The best thing about refinancing is that you are not necessarily required to work with your current mortgage lender. You can get it from any bank you want and enjoy a new loan at new terms. However, before that, you would have to fulfill these criteria –
- Excellent credit score and payment reports
- Stable income and employment history
- Sufficient retirement assets and cash reserves
It is important to note that refinancing is a good idea only when you can reduce your existing interest rate. It helps you save money and increases the rate of equity building in your home. The following are some obvious reasons for refinancing:
1. To Lower Monthly Interest Payment
With mortgage refinancing, you get to avail of lower interest rate loans that directly reduce the number of monthly payments to the lender. This neither shortens the loan term nor cashes out equity, but you get to pay less every month and get a chance to hold onto additional money for dinners, new clothes, or a retirement or education fund.
2. To Shorten Loan Term
Homeowners may wish to refinance their existing loan for a new one, not to change their monthly payment, but to avail a shorter term. That helps them clear their mortgage much sooner and build equity faster. However, a downside is that you may have to spend more money which hurts your monthly expenses.

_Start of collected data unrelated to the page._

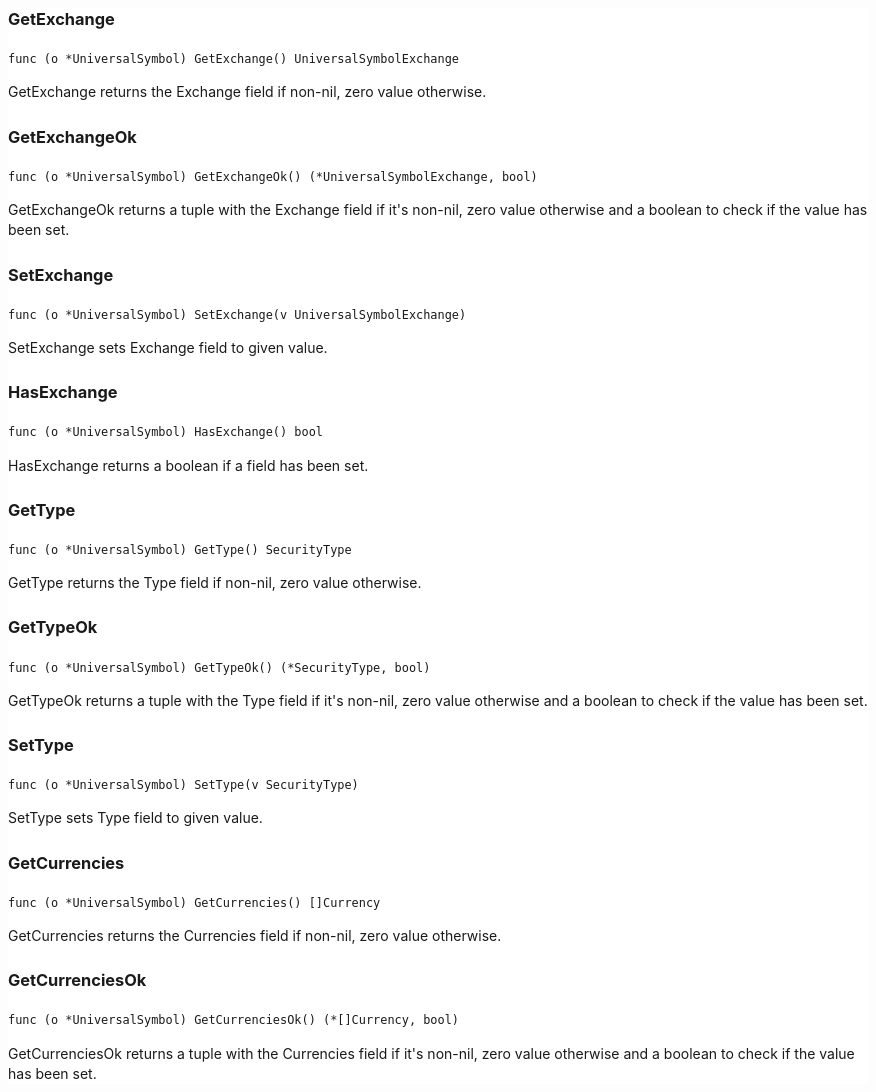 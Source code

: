 
### GetExchange

`func (o *UniversalSymbol) GetExchange() UniversalSymbolExchange`

GetExchange returns the Exchange field if non-nil, zero value otherwise.

### GetExchangeOk

`func (o *UniversalSymbol) GetExchangeOk() (*UniversalSymbolExchange, bool)`

GetExchangeOk returns a tuple with the Exchange field if it's non-nil, zero value otherwise
and a boolean to check if the value has been set.

### SetExchange

`func (o *UniversalSymbol) SetExchange(v UniversalSymbolExchange)`

SetExchange sets Exchange field to given value.

### HasExchange

`func (o *UniversalSymbol) HasExchange() bool`

HasExchange returns a boolean if a field has been set.

### GetType

`func (o *UniversalSymbol) GetType() SecurityType`

GetType returns the Type field if non-nil, zero value otherwise.

### GetTypeOk

`func (o *UniversalSymbol) GetTypeOk() (*SecurityType, bool)`

GetTypeOk returns a tuple with the Type field if it's non-nil, zero value otherwise
and a boolean to check if the value has been set.

### SetType

`func (o *UniversalSymbol) SetType(v SecurityType)`

SetType sets Type field to given value.


### GetCurrencies

`func (o *UniversalSymbol) GetCurrencies() []Currency`

GetCurrencies returns the Currencies field if non-nil, zero value otherwise.

### GetCurrenciesOk

`func (o *UniversalSymbol) GetCurrenciesOk() (*[]Currency, bool)`

GetCurrenciesOk returns a tuple with the Currencies field if it's non-nil, zero value otherwise
and a boolean to check if the value has been set.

3. To Change the Loan Type
Usually, the rate of interest offered by adjustable-rate mortgages is less than a fixed-rate mortgage. However, the rates remain low for the ARMs only in the beginning. They later increase without any prior warning. Because of the unstable nature of ARMs, many homeowners switch to fixed-rate mortgage programs, and refinancing in such cases sounds like a safer bet.
4. To Consolidate Debt
Debt consolidation is a big reason for which homeowners opt for refinancing. Cash-out money can be used to pay off credit card bills and other debts. This also aids in reducing interest rates, thereby saving money spent on monthly installments and relaxing your taxes.